- [PROBLEM DESCRIPTION] Scan the following data for lines with "activity" and state how many there are, as a number only.

(Collected data entries)
------------------------------

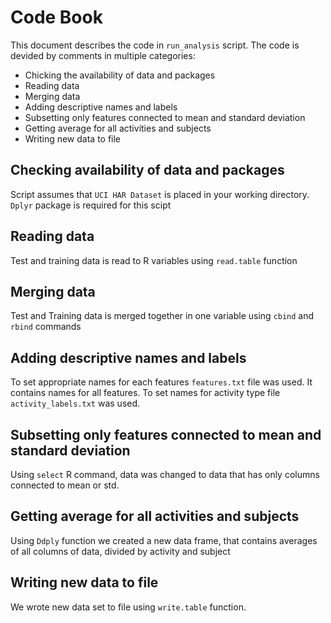 # Code Book

This document describes the code in `run_analysis` script.
The code is devided by comments in multiple categories:

* Chicking the availability of data and packages
* Reading data
* Merging data
* Adding descriptive names and labels
* Subsetting only features connected to mean and standard deviation
* Getting average for all activities and subjects
* Writing new data to file

## Checking availability of data and packages

Script assumes that `UCI HAR Dataset` is placed in your working directory.
`Dplyr` package is required for this scipt

## Reading data

Test and training data is read to R variables using `read.table` function

## Merging data

Test and Training data is merged together in one variable using `cbind` and `rbind` commands

## Adding descriptive names and labels

To set appropriate names for each features `features.txt` file was used. It contains names for all features.
To set names for activity type file `activity_labels.txt` was used.

## Subsetting only features connected to mean and standard deviation

Using `select` R command, data was changed to data that has only columns connected to mean or std.

## Getting average for all activities and subjects 

Using `Ddply` function we created a new data frame, that contains averages of all columns of data, divided by activity and subject

## Writing new data to file

We wrote new data set to file using `write.table` function.
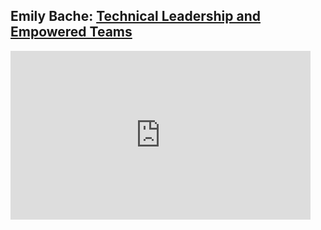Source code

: ## Emily Bache: [Technical Leadership and Empowered Teams](https://www.ustream.tv/recorded/121932156)


<iframe width="480" height="270"
src="https://www.ustream.tv/embed/recorded/121932156?html5ui"
scrolling="no"
allowfullscreen
webkitallowfullscreen
frameborder="0"
style="border:0 none transparent"
></iframe>




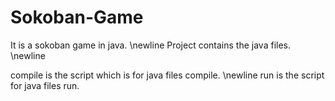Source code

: # Sokoban-Game
It is a sokoban game in java. \newline
Project contains the java files. \newline

compile is the script which is for java files compile. \newline
run is the script for java files run.

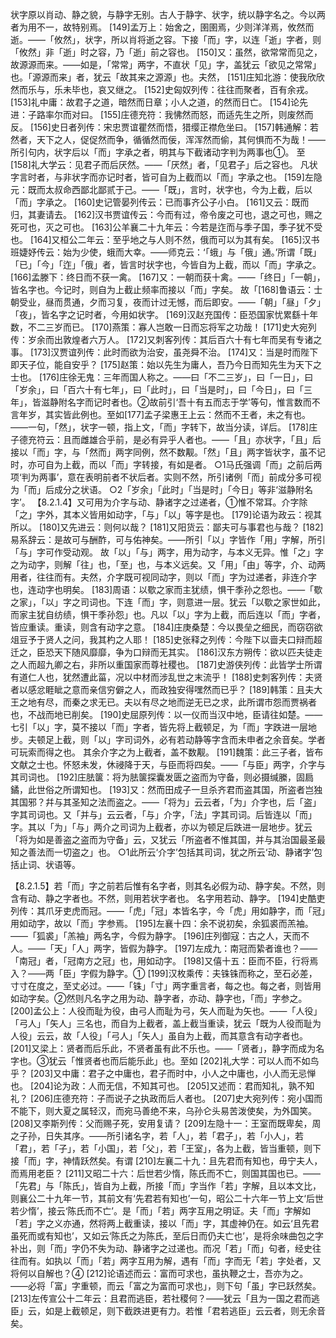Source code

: <!-- { "loadSidebar": true } -->
状字原以肖动、静之貌，与静字无别。古人于静字、状字，统以静字名之。今以两者为用不一，故特别焉。
[149]孟万上：始舍之，圉圉焉，少则洋洋焉，攸然而逝。——「攸然」，状字，所以肖将逝之容。下接「而」字，以连「逝」字者，则「攸然」非「逝」时之容，乃「逝」前之容也。
[150]又：虽然，欲常常而见之，故源源而来。——如是，「常常」两字，不直状「见」字，盖犹云「欲见之常常」也。「源源而来」者，犹云「故其来之源源」也。夫然，
[151]庄知北游：使我欣欣然而乐与，乐未毕也，哀又继之。
[152]史匈奴列传：往往而聚者，百有余戎。
[153]礼中庸：故君子之道，暗然而日章；小人之道，的然而日亡。
[154]论先进：子路率尔而对曰。
[155]庄德充符：我怫然而怒，而适先生之所，则废然而反。
[156]史日者列传：宋忠贾谊瞿然而悟，猎缨正襟危坐曰。
[157]韩通解：若然者，天下之人，促促然而争，循循然而佞，浑浑然而偷，其何惧而不为哉！——所引句内，状字后以「而」字承之者，明其与下截诸动字判为两事也①。
至[158]礼大学云：见君子而后厌然。——「厌然」者，「见君子」后之容也。
凡状字言时者，与非状字而亦记时者，皆可自为上截而以「而」字承之也。
[159]左隐元：既而太叔命西鄙北鄙贰于己。——「既」，言时，状字也，今为上截，后以「而」字承之。
[160]史记管晏列传云：已而事齐公子小白。
[161]又云：既而归，其妻请去。
[162]汉书贾谊传云：今而有过，帝令废之可也，退之可也，赐之死可也，灭之可也。
[163]公羊襄二十九年云：今若是迮而与季子国，季子犹不受也。
[164]又桓公二年云：至乎地之与人则不然，俄而可以为其有矣。
[165]汉书班婕妤传云：始为少使，蛾而大幸。——师克云：‘「蛾」与「俄」通。’所谓「既」「已」「今」「迮」「俄」者，皆言时状字也，今皆自为上截，而以「而」字承之。
[166]孟滕下：终日而不获一禽。
[167]又：一朝而获十禽。——「终日」「一朝」，皆名字也。今记时，则自为上截止频率而接以「而」字矣。
故「[168]鲁语云：士朝受业，昼而贯通，夕而习复，夜而计过无憾，而后即安。——「朝」「昼」「夕」「夜」，皆名字之记时者，今用如状字。
[169]汉赵充国传：臣恐国家忧累繇十年数，不二三岁而已。
[170]燕策：寡人岂敢一日而忘将军之功哉！
[171]史大宛列传：岁余而出敦煌者六万人。
[172]又刺客列传：其后百六十有七年而吴有专诸之事。
[173]汉贾谊列传：此时而欲为治安，虽尧舜不治。
[174]又：当是时而陛下即天子位，能自安乎？
[175]赵策：始以先生为庸人，吾乃今日而知先生为天下之士也。
[176]庄徐无鬼：三年而国人称之。——曰「不二三岁」，曰「一日」，曰「岁余」，曰「百六十有七年」，曰「此时」，曰「当是时」，曰「今日」，曰「三年」，皆滋静附名字而记时者也。②故前引‘吾十有五而志于学’等句，惟言数而不言年岁，其实皆此例也。至如[177]孟子梁惠王上云：然而不王者，未之有也。——一句，「然」，状字一顿，指上文，「而」字转下，故当分读，详后。
[178]庄子德充符云：且而雌雄合乎前，是必有异乎人者也。——「且」亦状字，「且」后接以「而」字，与「然而」两字同例，然不数觏。「然」「且」两字皆状字，虽不记时，亦可自为上截，而以「而」字转接，有如是者。
○1马氏强调「而」之前后两项‘判为两事’，意在表明前者不状后者。实则不然，所引诸例「而」前成分多可视为「而」后成分之状语。
○2「岁余」「此时」「当是时」「今日」等非‘滋静附名字’。
【8.2.1.4】又可用为介字与动、静诸字之过递者，①惟不常耳。介字除「之」字外，其本义皆用如动字，「与」「以」等字是也。
[179]论语为政云：视其所以。
[180]又先进云：则何以哉？
[181]又阳货云：鄙夫可与事君也与哉？
[182]易系辞云：是故可与酬酢，可与佑神矣。——所引「以」字皆作「用」字解，所引「与」字可作受动观。
故「以」「与」两字，用为动字，与本义无异。惟「之」字之为动字，则解「往」也，「至」也，与本义远矣。又「用」「由」等字，介、动两用者，往往而有。夫然，介字既可视同动字，则以「而」字为过递者，非连介字也，连动字也明矣。
[183]周语：以歜之家而主犹绩，惧干季孙之怨也。——「歜之家」，「以」字之司词也。下连「而」字，则意进一层。犹云「以歜之家世如此，而家主犹自纺绩，惧干季孙怨」也。凡以「以」字为上截，而后连以「而」字者，皆应重读。重读，则含有动字之意。
[184]庄庚桑楚：今以畏垒之细民，而窃窃欲俎豆予于贤人之问，我其杓之人耶！
[185]史张释之列传：今陛下以啬夫口辩而超迁之，臣恐天下随风靡靡，争为口辩而无其实。
[186]汉东方朔传：欲以匹夫徒走之人而超九卿之右，非所以重国家而尊社稷也。
[187]史游侠列传：此皆学士所谓有道仁人也，犹然遭此菑，况以中材而涉乱世之末流乎！
[188]史刺客列传：夫贤者以感忿睚眦之意而亲信穷僻之人，而政独安得嘿然而已乎？
[189]韩策：且夫大王之地有尽，而秦之求无已。夫以有尽之地而逆无已之求，此所谓市怨而贾祸者也，不战而地已削矣。
[190]史屈原列传：以一仪而当汉中地，臣请往如楚。——七引「以」字，莫不接以「而」字者，皆先将上截顿足，为「而」字跌进一层地步。夫顿足上截，则「以」字司词外，必有若动静等字含而未申者之余音矣。学者可玩索而得之也。
其余介字之为上截者，盖不数觏。
[191]魏策：此三子者，皆布文献之士也。怀怒未发，休祲降于天，与臣而将四矣。——「与臣」两字，介字与其司词也。
[192]庄胠箧：将为胠箧探囊发匮之盗而为守备，则必摄缄縢，固扃鐍，此世俗之所谓知也。
[193]又：然而田成子一旦杀齐君而盗其国，所盗者岂独其国邪？幷与其圣知之法而盗之。——「将为」云云者，「为」介字也，后「盗」字其司词也。又「并与」云云者，「与」介字，「法」字其司词。后皆连以「而」字。其以「为」「与」两介之司词为上截者，亦以为顿足后跌进一层地步。犹云「将为如是善盗之盗而为守备」云，又犹云「所盗者不惟其国，并与其治国最圣最知之善法而一切盗之」也。
○1此所云‘介字’包括其司词，犹之所云‘动、静诸字’包括止词、状语等。

【8.2.1.5】若「而」字之前若后惟有名字者，则其名必假为动、静字矣。不然，则含有动、静之字者也。不然，则用若状字者也。
名字用若动、静字。
[194]史酷吏列传：其爪牙吏虎而冠。——「虎」「冠」本皆名字，今「虎」用如静字，而「冠」用如动字，故以「而」字参焉。
[195]左襄十四：余不说初矣，余狐裘而羔袖。——「狐裘」「羔袖」两名字，今假为静字。
[196]庄列御寇：古之人，天而不人。——「天」「人」两字，皆假为静字。
[197]左成九：南冠而絷者谁也？——「南冠」者，「冠南方之冠」也，用如动字。
[198]又僖十五：臣而不臣，行将焉入？——两「臣」字假为静字。①
[199]汉枚乘传：夫铢铢而称之，至石必差，寸寸在度之，至丈必过。——「铢」「寸」两字重言者，每之也。每之者，则皆用如动字矣。②然则凡名字之用为动、静字者，亦动、静字也，「而」字参之。
[200]孟公上：人役而耻为役，由弓人而耻为弓，矢人而耻为矢也。——「人役」「弓人」「矢人」三名也，而自为上截者，盖上截当重读，犹云「既为人役而耻为人役」云云，故「人役」「弓人」「矢人」虽自为上截，而其意含有动字者也。
[201]又梁上：贤者而后乐此，不贤者虽有此不乐也。——「贤者」，静字而成为名字也。③犹云「惟贤者也而后能乐此」也。至如
[202]礼大学：可以人而不如鸟乎？
[203]又中庸：君子之中庸也，君子而时中，小人之中庸也，小人而无忌惮也。
[204]论为政：人而无信，不知其可也。
[205]又述而：君而知礼，孰不知礼？
[206]庄德充符：子而说子之执政而后人者也。
[207]史大宛列传：宛小国而不能下，则大夏之属轻汉，而宛马善绝不来，乌孙仑头易苦泼使矣，为外国笑。
[208]又李斯列传：父而赐子死，安用复请？
[209]左隐十一：王室而既卑矣，周之子孙，日失其序。——所引诸名字，若「人」，若「君子」，若「小人」，若「君」，若「子」，若「小国」，若「父」，若「王室」，各为上截，皆当重顿，则下接「而」字，神情跃然矣。有谓
[210]左襄二十九：且先君而有知也，毋宁夫人，而焉用老臣？
[211]又昭二十六：后世若少惰，陈氏而不亡，则国其国也已。——「先君」与「陈氏」，皆自为上截，所接「而」字当作「若」字解，且以本文比，则襄公二十九年一节，其前文有‘先君若有知也’一句，昭公二十六年一节上文‘后世若少惰’，接云‘陈氏而不亡’。是「而」「若」两字互用之明证。夫「而」字解如「若」字之义亦通，然将两上截重读，接以「而」字，其虚神仍在。如云‘且先君虽死而或有知也’，又如云‘陈氏之为陈氏，至后日而仍夫亡也’，是将余味曲包之字补出，则「而」字仍不失为动、静诸字之过递也。而况「若」「而」句者，经史往往而有。如执以「而」「若」两字互用为解，遇有「而」字而无「若」字处者，又将何以自解也？④
[212]论语述而云：富而可求也，虽执鞭之士，吾亦为之。——必将「富」字重顿，而云「富之为富而可求也」，则下句「虽」字已跃然矣。
[213]左传宣公十二年云：且君而逃臣，若社稷何？——犹云「且为一国之君而逃臣」云，如是上截顿足，则下截跌进更有力。若惟「君若逃臣」云云者，则无余音矣。
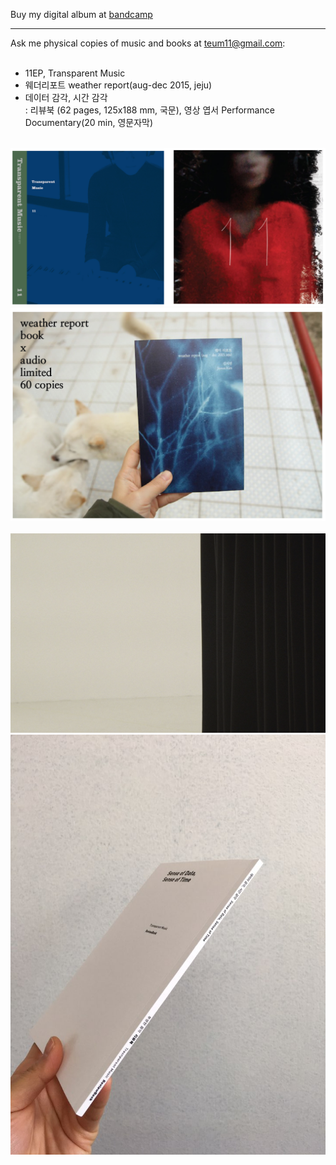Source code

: Buy my digital album at [bandcamp](https://11ep.bandcamp.com)<br>

---

Ask me physical copies of music and books at teum11@gmail.com:<br><br>

- 11EP, Transparent Music<br> 
- 웨더리포트 weather report(aug-dec 2015, jeju)<br> 
- 데이터 감각, 시간 감각<br>: 리뷰북 (62 pages, 125x188 mm, 국문), 영상 엽서 Performance Documentary(20 min, 영문자막)<br><br> 

<img src="../img/11_album.png"><br>
<img src="../img/weatherreport_bookaudio.png"><br><br>
<img src="../img/tm_pd.png"><br>
<img src="../img/data_book.jpg"><br>



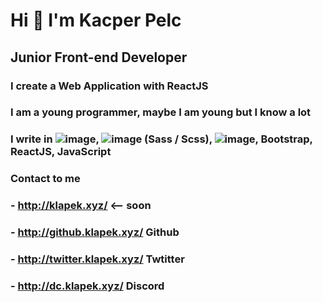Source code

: # Hi 👋 I'm Kacper Pelc

## Junior Front-end Developer
### I create a Web Application with ReactJS
### I am a young programmer, maybe I am young but I know a lot
### I write in ![image](https://user-images.githubusercontent.com/88326291/170777315-d04eb909-8a3a-4383-8489-2c883c9c9358.png), ![image](https://user-images.githubusercontent.com/88326291/170777343-9d32c611-f563-4865-93ae-3179af38fdf7.png) (Sass / Scss), ![image](https://user-images.githubusercontent.com/88326291/170777365-68b69a34-8482-4e5c-8479-37f4d824e108.png), Bootstrap, ReactJS, JavaScript

### Contact to me
### - http://klapek.xyz/ <-- soon
### - http://github.klapek.xyz/ Github
### - http://twitter.klapek.xyz/ Twtitter
### - http://dc.klapek.xyz/ Discord

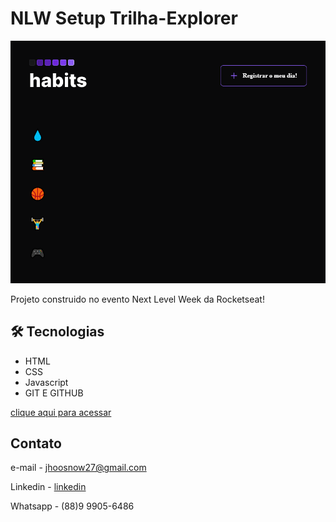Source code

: # NLW Setup Trilha-Explorer

![preview](./img/fundo.png)

Projeto construido no evento Next Level Week da Rocketseat!

## 🛠 Tecnologias

-  HTML
-  CSS
-  Javascript
-  GIT E GITHUB

[clique aqui para acessar](https://jhoomeeg.github.io/NLW-SETUP/)

## Contato 

e-mail - jhoosnow27@gmail.com

Linkedin - [linkedin](https://www.linkedin.com/in/jhoo-snow/)

Whatsapp - (88)9 9905-6486
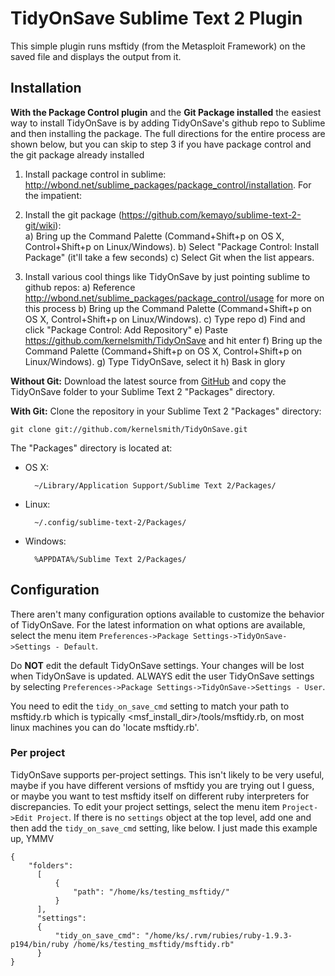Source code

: TidyOnSave Sublime Text 2 Plugin
=====================================

This simple plugin runs msftidy (from the Metasploit Framework) on the saved file and
displays the output from it.

Installation
------------

**With the Package Control plugin** and the **Git Package installed** the easiest way to install TidyOnSave is by adding TidyOnSave's github repo to Sublime and then installing the package.  The 
full directions for the entire process are shown below, but you can skip to step 3 if you have 
package control and the git package already installed

1)  Install package control in sublime:  http://wbond.net/sublime_packages/package_control/installation.  For the impatient: 
 
2)  Install the git package (https://github.com/kemayo/sublime-text-2-git/wiki):  
 a) Bring up the Command Palette (Command+Shift+p on OS X, Control+Shift+p on Linux/Windows).
 b) Select "Package Control: Install Package" (it'll take a few seconds)
 c) Select Git when the list appears.
 
3)  Install various cool things like TidyOnSave by just pointing sublime to github repos:
 a) Reference http://wbond.net/sublime_packages/package_control/usage for more on this process
 b) Bring up the Command Palette (Command+Shift+p on OS X, Control+Shift+p on Linux/Windows).
 c) Type repo
 d) Find and click "Package Control: Add Repository"
 e) Paste https://github.com/kernelsmith/TidyOnSave and hit enter
 f) Bring up the Command Palette (Command+Shift+p on OS X, Control+Shift+p on Linux/Windows).
 g) Type TidyOnSave, select it
 h) Bask in glory

**Without Git:** Download the latest source from [GitHub](https://github.com/kernelsmith/TidyOnSave) and copy the TidyOnSave folder to your Sublime Text 2 "Packages" directory.

**With Git:** Clone the repository in your Sublime Text 2 "Packages" directory:

    git clone git://github.com/kernelsmith/TidyOnSave.git


The "Packages" directory is located at:

* OS X:

        ~/Library/Application Support/Sublime Text 2/Packages/

* Linux:

        ~/.config/sublime-text-2/Packages/

* Windows:

        %APPDATA%/Sublime Text 2/Packages/


Configuration
-------------

There aren't many configuration options available to customize the behavior of TidyOnSave. For the latest information on what options are available, select the menu item `Preferences->Package Settings->TidyOnSave->Settings - Default`.

Do **NOT** edit the default TidyOnSave settings. Your changes will be lost when TidyOnSave is updated. ALWAYS edit the user TidyOnSave settings by selecting `Preferences->Package Settings->TidyOnSave->Settings - User`.

 You need to edit the `tidy_on_save_cmd` setting to match your path to msftidy.rb which is typically
  <msf_install_dir>/tools/msftidy.rb, on most linux machines you can do 'locate msftidy.rb'.

### Per project

TidyOnSave supports per-project settings. This isn't likely to be very useful, maybe if you have different versions of msftidy you are trying out I guess, or maybe you want to test msftidy itself on different ruby interpreters for discrepancies.  To edit your project settings, select the menu item `Project->Edit Project`. If there is no `settings` object at the top level, add one and then add the `tidy_on_save_cmd` setting, like below.  I just made this example up, YMMV


    {
        "folders":
          [
              {
                  "path": "/home/ks/testing_msftidy/"
              }
          ],
          "settings":
          {
              "tidy_on_save_cmd": "/home/ks/.rvm/rubies/ruby-1.9.3-p194/bin/ruby /home/ks/testing_msftidy/msftidy.rb"
          }
    }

------------------------------

- [ANSWER BOX] 2